Plus d’un demi-milliard de trésorerie nette

« Les retards de paiement dans les départements et régions d’outre-mer handicapent toujours une part importante des entreprises ultramarines. En 2018, 42 % d’entre elles subissent un retard de paiement clients. Ces derniers ont un impact important sur la trésorerie des entreprises » indique encore l’IEDOM. Le rapport estime à 607 millions d’euros la trésorerie nette susceptible d’être mise à disposition de l’ensemble des entreprises ultramarines si aucun retard de paiement n’avait été constaté.

Pour les collectivités, difficile de s’y retrouver

« L’ensemble des départements d’outre-mer enregistrent un délai global de paiement de la commande publique inférieur au délai réglementaire. Elément surprenant, deux font mieux que le résultat national (Guadeloupe et Guyane). Trois départements améliorent leur résultat en 2019. Malgré une augmentation de son volume de dépenses de la commande publique de 2,1 %, la Martinique a réussi à réduire son délai de paiement de 0,5 jour. Il s’établit ainsi à 24 jours » peut-on lire dans ce rapport.
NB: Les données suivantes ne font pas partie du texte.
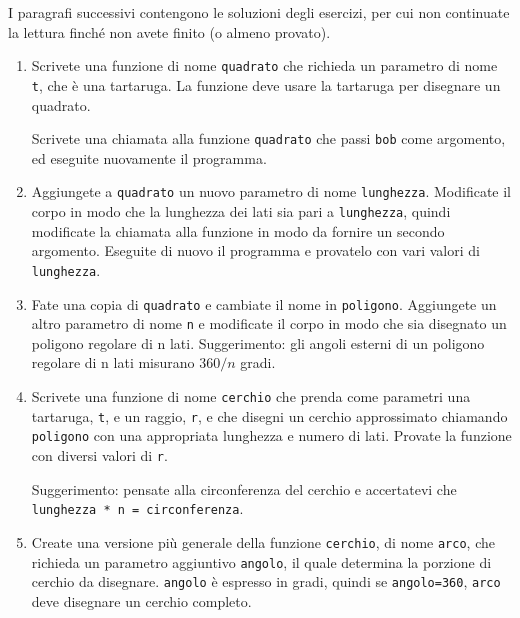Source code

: \documentclass[10pt]{book}
\begin{document}
I paragrafi successivi contengono le soluzioni degli esercizi, per cui non continuate la lettura finché non avete finito (o almeno provato).

\begin{enumerate}

\item Scrivete una funzione di nome {\tt quadrato} che richieda un parametro di nome {\tt t}, che è una tartaruga. La funzione deve usare la tartaruga per disegnare un quadrato.

Scrivete una chiamata alla funzione {\tt quadrato} che passi {\tt bob} come argomento, ed eseguite nuovamente il programma.

\item Aggiungete a {\tt quadrato} un nuovo parametro di nome {\tt lunghezza}.
Modificate il corpo in modo che la lunghezza dei lati sia pari a {\tt lunghezza}, quindi modificate la chiamata alla funzione in modo da fornire un secondo argomento. Eseguite di nuovo il programma e provatelo con vari valori di {\tt
lunghezza}.

\item Fate una copia di {\tt quadrato} e cambiate il nome in {\tt poligono}.  Aggiungete un altro parametro di nome {\tt n} e modificate il corpo in modo che sia disegnato un poligono regolare di n lati. Suggerimento: gli angoli esterni di un poligono regolare di n lati misurano $360/n$ gradi.

\item Scrivete una funzione di nome {\tt cerchio} che prenda come parametri una tartaruga, {\tt t}, e un raggio, {\tt r}, e che disegni un cerchio approssimato chiamando {\tt poligono} con una appropriata lunghezza e numero di lati. Provate la funzione con diversi valori di {\tt r}.

Suggerimento: pensate alla circonferenza del cerchio e accertatevi che
{\tt lunghezza * n = circonferenza}.

\item Create una versione più generale della funzione {\tt cerchio}, di nome {\tt arco}, che richieda un parametro aggiuntivo {\tt angolo}, il quale determina la porzione di cerchio da disegnare.  {\tt angolo} è espresso in gradi, quindi se {\tt angolo=360}, {\tt arco} deve disegnare un cerchio completo.

\end{enumerate}
\end{document}
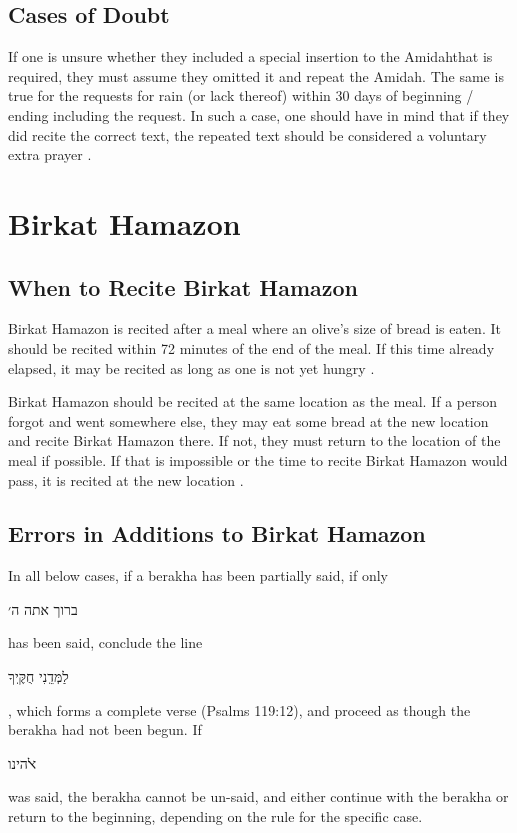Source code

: \documentclass[11pt]{article}
\newcommand{\hebword}[1]{‎\begin{hebrew}\beginR #1 \endR\end{hebrew}}
\newcommand{\amidah}{Amidah\space}
\newcommand{\amidahnospace}{Amidah}
\begin{document}
\subsection{Cases of Doubt}

If one is unsure whether they included a special insertion to the \amidah that is required, they must assume they omitted it and repeat the \amidahnospace.  The same is true for the requests for rain (or lack thereof) within 30 days of beginning / ending including the request.  In such a case, one should have in mind that if they did recite the correct text, the repeated text should be considered a voluntary extra prayer \parencite*[18:6]{PH}.

\section{Birkat Hamazon}

\subsection{When to Recite Birkat Hamazon}

Birkat Hamazon is recited after a meal where an olive's size of bread is eaten. It should be recited within 72 minutes of the end of the meal.  If this time already elapsed, it may be recited as long as one is not yet hungry \parencite*[44:8]{Kitzur}.

Birkat Hamazon should be recited at the same location as the meal. If a person forgot and went somewhere else, they may eat some bread at the new location and recite Birkat Hamazon there. If not, they must return to the location of the meal if possible.  If that is impossible or the time to recite Birkat Hamazon would pass, it is recited at the new location \parencite*[44:9]{Kitzur}.

\subsection{Errors in Additions to Birkat Hamazon}

In all below cases, if a berakha has been partially said, if only \hebword{ברוך אתה ה׳} has been said, conclude the line \hebword{לַמְּדֵֽנִי חֻקֶּֽיךָ}, which forms a complete verse (Psalms 119:12), and proceed as though the berakha had not been begun.  If \hebword{ﭏהינו} was said, the berakha cannot be un-said, and either continue with the berakha or return to the beginning, depending on the rule for the specific case.
\end{document}
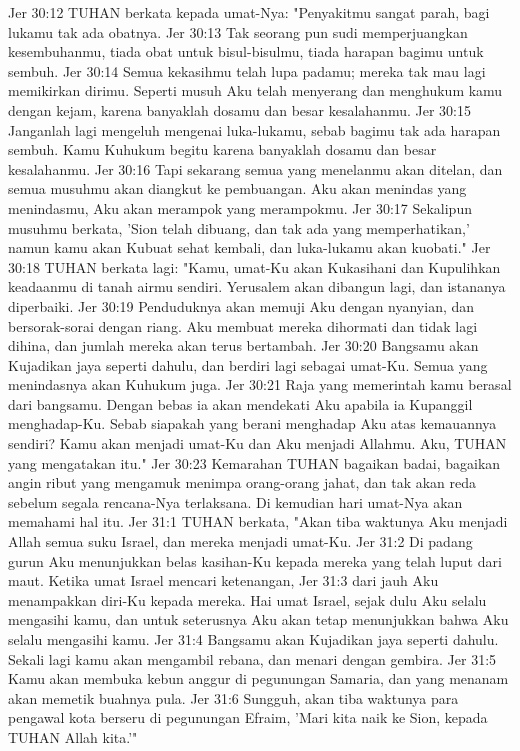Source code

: Jer 30:12  TUHAN berkata kepada umat-Nya: "Penyakitmu sangat parah, bagi lukamu tak ada obatnya.
Jer 30:13  Tak seorang pun sudi memperjuangkan kesembuhanmu, tiada obat untuk bisul-bisulmu, tiada harapan bagimu untuk sembuh.
Jer 30:14  Semua kekasihmu telah lupa padamu; mereka tak mau lagi memikirkan dirimu. Seperti musuh Aku telah menyerang dan menghukum kamu dengan kejam, karena banyaklah dosamu dan besar kesalahanmu.
Jer 30:15  Janganlah lagi mengeluh mengenai luka-lukamu, sebab bagimu tak ada harapan sembuh. Kamu Kuhukum begitu karena banyaklah dosamu dan besar kesalahanmu.
Jer 30:16  Tapi sekarang semua yang menelanmu akan ditelan, dan semua musuhmu akan diangkut ke pembuangan. Aku akan menindas yang menindasmu, Aku akan merampok yang merampokmu.
Jer 30:17  Sekalipun musuhmu berkata, 'Sion telah dibuang, dan tak ada yang memperhatikan,' namun kamu akan Kubuat sehat kembali, dan luka-lukamu akan kuobati."
Jer 30:18  TUHAN berkata lagi: "Kamu, umat-Ku akan Kukasihani dan Kupulihkan keadaanmu di tanah airmu sendiri. Yerusalem akan dibangun lagi, dan istananya diperbaiki.
Jer 30:19  Penduduknya akan memuji Aku dengan nyanyian, dan bersorak-sorai dengan riang. Aku membuat mereka dihormati dan tidak lagi dihina, dan jumlah mereka akan terus bertambah.
Jer 30:20  Bangsamu akan Kujadikan jaya seperti dahulu, dan berdiri lagi sebagai umat-Ku. Semua yang menindasnya akan Kuhukum juga.
Jer 30:21  Raja yang memerintah kamu berasal dari bangsamu. Dengan bebas ia akan mendekati Aku apabila ia Kupanggil menghadap-Ku. Sebab siapakah yang berani menghadap Aku atas kemauannya sendiri? Kamu akan menjadi umat-Ku dan Aku menjadi Allahmu. Aku, TUHAN yang mengatakan itu."
Jer 30:23  Kemarahan TUHAN bagaikan badai, bagaikan angin ribut yang mengamuk menimpa orang-orang jahat, dan tak akan reda sebelum segala rencana-Nya terlaksana. Di kemudian hari umat-Nya akan memahami hal itu.
Jer 31:1  TUHAN berkata, "Akan tiba waktunya Aku menjadi Allah semua suku Israel, dan mereka menjadi umat-Ku.
Jer 31:2  Di padang gurun Aku menunjukkan belas kasihan-Ku kepada mereka yang telah luput dari maut. Ketika umat Israel mencari ketenangan,
Jer 31:3  dari jauh Aku menampakkan diri-Ku kepada mereka. Hai umat Israel, sejak dulu Aku selalu mengasihi kamu, dan untuk seterusnya Aku akan tetap menunjukkan bahwa Aku selalu mengasihi kamu.
Jer 31:4  Bangsamu akan Kujadikan jaya seperti dahulu. Sekali lagi kamu akan mengambil rebana, dan menari dengan gembira.
Jer 31:5  Kamu akan membuka kebun anggur di pegunungan Samaria, dan yang menanam akan memetik buahnya pula.
Jer 31:6  Sungguh, akan tiba waktunya para pengawal kota berseru di pegunungan Efraim, 'Mari kita naik ke Sion, kepada TUHAN Allah kita.'"
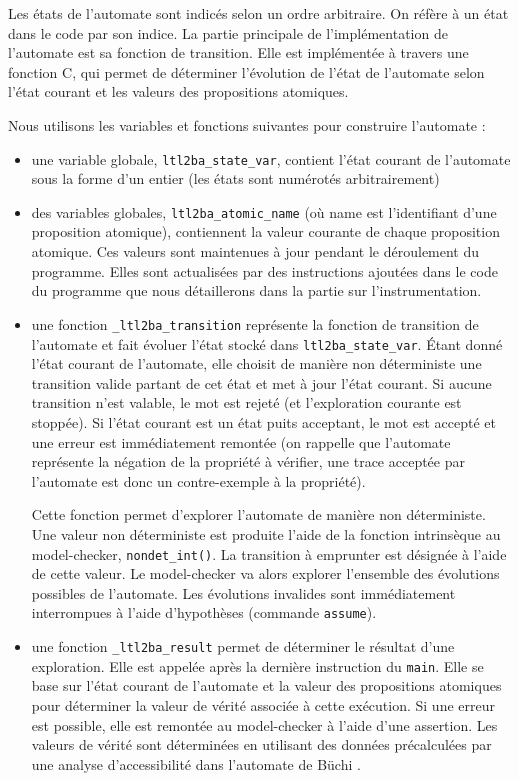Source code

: Les états de l'automate sont indicés selon un ordre arbitraire. On réfère à un
état dans le code par son indice. La partie principale de l'implémentation de
l'automate est sa fonction de transition. Elle est implémentée à travers une
fonction C, qui permet de déterminer l'évolution de l'état de l'automate selon
l'état courant et les valeurs des propositions atomiques.

Nous utilisons les variables et fonctions suivantes pour construire l'automate :

\begin{itemize}
\item
  une variable globale, \texttt{ltl2ba\_state\_var}, contient l'état
  courant de l'automate sous la forme d'un entier (les états sont
  numérotés arbitrairement)
\item
  des variables globales, \texttt{ltl2ba\_atomic\_{name}} (où name est
  l'identifiant d'une proposition atomique), contiennent la valeur
  courante de chaque proposition atomique. Ces valeurs sont maintenues à
  jour pendant le déroulement du programme. Elles sont actualisées par
  des instructions ajoutées dans le code du programme que nous
  détaillerons dans la partie sur l'instrumentation.
\item
  une fonction \texttt{\_ltl2ba\_transition} représente la fonction de
  transition de l'automate et fait évoluer l'état stocké dans
  \texttt{ltl2ba\_state\_var}. Étant donné l'état courant de
  l'automate, elle choisit de manière non déterministe une transition
  valide partant de cet état et met à jour l'état courant. Si aucune
  transition n'est valable, le mot est rejeté (et l'exploration courante
  est stoppée). Si l'état courant est un état puits acceptant, le mot
  est accepté et une erreur est immédiatement remontée (on rappelle que
  l'automate représente la négation de la propriété à vérifier, une
  trace acceptée par l'automate est donc un contre-exemple à la
  propriété).

  Cette fonction permet d'explorer l'automate de manière
  non déterministe. Une valeur non déterministe est produite l'aide de
  la fonction intrinsèque au model-checker, \texttt{nondet\_int()}. La
  transition à emprunter est désignée à l'aide de cette valeur. Le
  model-checker va alors explorer l'ensemble des évolutions possibles de
  l'automate. Les évolutions invalides sont immédiatement interrompues à
  l'aide d'hypothèses (commande \texttt{assume}).
\item
  une fonction \texttt{\_ltl2ba\_result} permet de déterminer le
  résultat d'une exploration. Elle est appelée après la dernière
  instruction du \texttt{main}. Elle se base sur l'état courant de
  l'automate et la valeur des propositions atomiques pour déterminer la
  valeur de vérité associée à cette exécution. Si une erreur est
  possible, elle est remontée au model-checker à l'aide d'une assertion.
  Les valeurs de vérité sont déterminées en utilisant des données
  précalculées par une analyse d'accessibilité dans l'automate de Büchi
  \cite{morse_ltl}.
\end{itemize}

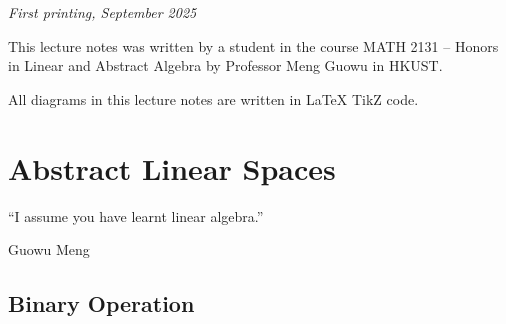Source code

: \documentclass[
	11pt, %
	fleqn, %
	a4paper, %
]{LegrandOrangeBook}
\begin{document}
\noindent \textit{First printing, September 2025} %


\pagestyle{empty} %

\tableofcontents %

\cleardoublepage %

\pagestyle{fancy} %

\newpage


\vspace{8pt}

\noindent This lecture notes was written by a student in the course MATH 2131 -- Honors in Linear and Abstract Algebra by Professor Meng Guowu in HKUST. 

\noindent All diagrams in this lecture notes are written in LaTeX TikZ code.

\cleardoublepage %


\chapterspaceabove{8cm} %
\chapterspacebelow{8cm} %

\chapter{Abstract Linear Spaces}

\epigraph{``I assume you have learnt linear algebra.''}{Guowu Meng}

\section{Binary Operation}
\end{document}
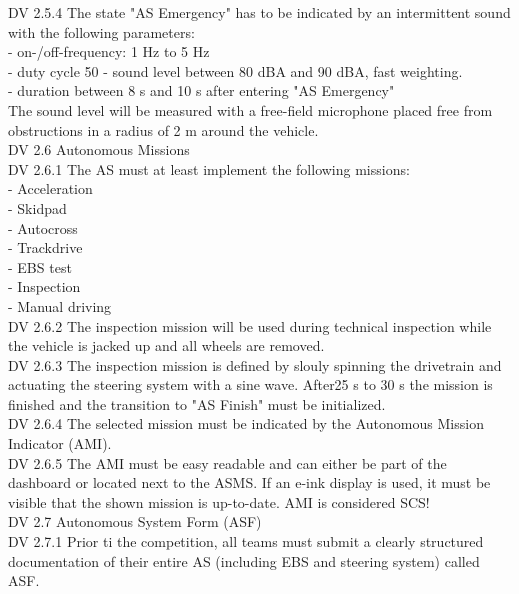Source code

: \documentclass{article}
\begin{document}
DV 2.5.4 The state "AS Emergency" has to be indicated by an intermittent sound with the following parameters:\\
	- on-/off-frequency: 1 Hz to 5 Hz\\
	- duty cycle 50 %
	- sound level between 80 dBA and 90 dBA, fast weighting.\\
	- duration between 8 s and 10 s after entering "AS Emergency"\\
	The sound level will be measured with a free-field microphone placed free from obstructions in a radius of 2 m around the vehicle.\\
	
DV 2.6 Autonomous Missions\\
	
DV 2.6.1 The AS must at least implement the following missions:\\
	- Acceleration\\
	- Skidpad\\
	- Autocross\\
	- Trackdrive\\
	- EBS test\\
	- Inspection\\
	- Manual driving\\
	
DV 2.6.2 The inspection mission will be used during technical inspection while the vehicle is jacked up and all wheels are removed.\\

DV 2.6.3 The inspection mission is defined by slouly spinning the drivetrain and actuating the steering system with a sine wave. After25 s to 30 s the mission is finished and the transition to "AS Finish" must be initialized.\\

DV 2.6.4 The selected mission must be indicated by the Autonomous Mission Indicator (AMI).\\

DV 2.6.5 The AMI must be easy readable and can either be part of the dashboard or located next to the ASMS. If an e-ink display is used, it must be visible that the shown mission is up-to-date. AMI is considered SCS!\\

DV 2.7 Autonomous System Form (ASF)\\

DV 2.7.1 Prior ti the competition, all teams must submit a clearly structured documentation of their entire AS (including EBS and steering system) called ASF.\\
\end{document}
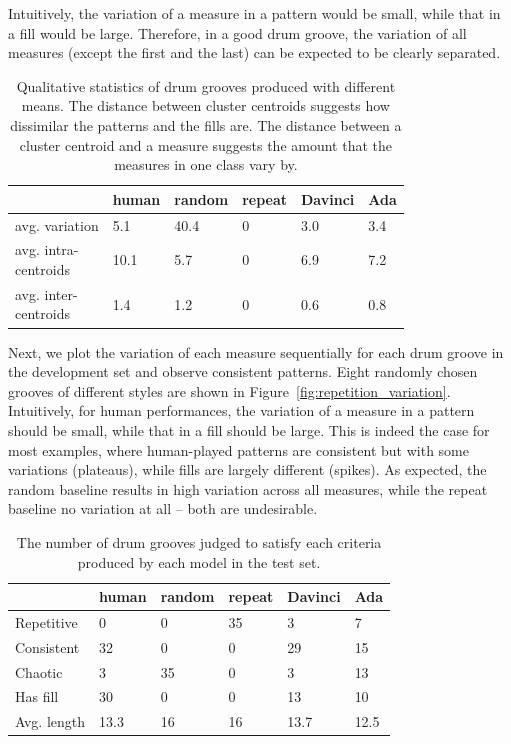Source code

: \documentclass[letterpaper]{article} %
\begin{document}
Intuitively, the variation of a measure in a pattern would be small, while that in a fill would be large. Therefore, in a good drum groove, the variation of all measures (except the first and the last) can be expected to be clearly separated.

\begin{table}[t!]
\small
\centering
\begin{tabular}{llllll}
\toprule
            & human & random & repeat & Davinci & Ada \\ \midrule
avg. variation   &  5.1  &  40.4 & 0  & 3.0  &  3.4   \\
\makecell[l]{avg. intra- \\ centroids}   &  10.1  &  5.7 & 0  & 6.9  &  7.2   \\
\makecell[l]{avg. inter- \\ centroids}   &  1.4  &  1.2 & 0  & 0.6  &  0.8   \\
\bottomrule
\end{tabular}
\caption{Qualitative statistics of drum grooves produced with different means. The distance between cluster centroids
 suggests how dissimilar the patterns and the fills are. The distance between a cluster centroid and a measure suggests the amount that the measures in one class vary by.}
\label{tab:variation}
\end{table}

Next, we plot the variation of each measure sequentially for each drum groove in the development set and observe consistent patterns. Eight randomly chosen grooves of different styles are shown in Figure~\ref{fig:repetition_variation}. Intuitively, for human performances, the variation of a measure in a pattern should be small, while that in a fill should be large. This is indeed the case for most examples, where human-played patterns are consistent but with some variations (plateaus), while fills are largely different (spikes). As expected, the random baseline results in high variation across all measures, while the repeat baseline no variation at all -- both are undesirable.

\begin{table}[t!]
\small
\centering
\begin{tabular}{llllll}
\toprule
            & human & random & repeat & Davinci & Ada \\ \midrule
Repetitive   &  0  &  0 & 35  & 3  &  7   \\
Consistent   &  32  &  0 & 0  & 29  &  15   \\
Chaotic   &  3  &  35 & 0  & 3  &  13   \\
Has fill   &  30  &  0  & 0  &  13  &  10  \\
Avg. length   &  13.3  &   16  & 16  &  13.7  &  12.5  \\
\bottomrule
\end{tabular}
\caption{The number of drum grooves judged to satisfy each criteria produced by each model in the test set.}
\label{tab:subjective}
\end{table}
\end{document}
La Guyane a suivi cette tendance avec une diminution plus marquée de son délai de paiement de la commande publique (‑5,7 jours). Il atteint 12,5 jours soit son meilleur niveau sur les trois dernières années. La Réunion améliore son délai de paiement de la commande publique de 2,4 jours. Il s’établit à 19,6 jours. En dépit d’une augmentation de plus de 8 jours Mayotte affiche malgré tout un résultat inférieur au délai réglementaire de 30 jours. Trois départements atteignent un délai de paiement supérieur à la moyenne de la zone des DOM (Martinique, La Réunion, Mayotte).

A la lecture de cette partie du document, l’on pourrait croire à une amélioration certaine de la situation au niveau des collectivités. Reste que la réalité du terrain tranche cruellement avec cette impression de mieux.

« Concernant les taux de paiement en 30 jours et moins de la commande publique, excepté Mayotte, les départements d’outre-mer affichent, en 2019, des résultats en progrès. Corrélativement à leurs très bons délais, la Guadeloupe et la Guyane obtiennent des résultats supérieurs à 90 % » soulignent encore l’institut. A la lecture de cette partie du document, l’on pourrait croire à une amélioration certaine de la situation au niveau des collectivités. Reste que la réalité du terrain tranche cruellement avec cette impression de mieux.

Le secteur public d’Etat semble vouloir donner l’exemple

S’agissant maintenant du délai global de paiement du secteur public, les données de la DGFIP traduisent une situation très contrastée. Elle s’appuie sur l’analyse faite entre le secteur public d’Etat pour lequel ce délai s’établit à 19,5 jours, nettement inférieur au 30 jours réglementaire. Et le délai global de paiement du secteur public local et hospitalier.

Ce dernier ressort en effet à plus de 58 jours. Un niveau près de deux fois supérieur au plafond réglementaire comme à la moyenne nationale. Cette situation préoccupante pénalise là aussi, la trésorerie des entreprises. Plus particulièrement dans les secteurs de la construction (délais clients moyens de 114 jours). Et trouve son origine dans l’état dégradé de la trésorerie des départements, régions et des établissements publics locaux et hospitaliers d’outre-mer.

Le risque de l’effet domino

La crise sanitaire du Covid-19 induit un tarissement des flux de trésorerie entrants dans la grande majorité des entreprises. Dans une enquête menée à la fin du mois d’août par les agences de l’IEDOM auprès d’un échantillon d’un millier d’entreprises (les entreprises ultramarines face à la crise sanitaire), trois quarts des chefs d’entreprise interrogés ont déclaré avoir rencontré des difficultés de trésorerie au cours du deuxième trimestre.

Si 60 % d’entre eux ont fait appel à des aides publiques, 39 % ont tenté d’allonger les délais de paiement auprès de leurs fournisseurs et 35 % d’accélérer le recouvrement de leurs créances clients. Dans ce contexte, la maîtrise du crédit inter-entreprises est cruciale afin d’éviter que les difficultés de trésorerie d’une entreprise ne soient transférées, sciemment ou non, vers ses fournisseurs et aboutissent par effet domino à la défaillance de ces derniers.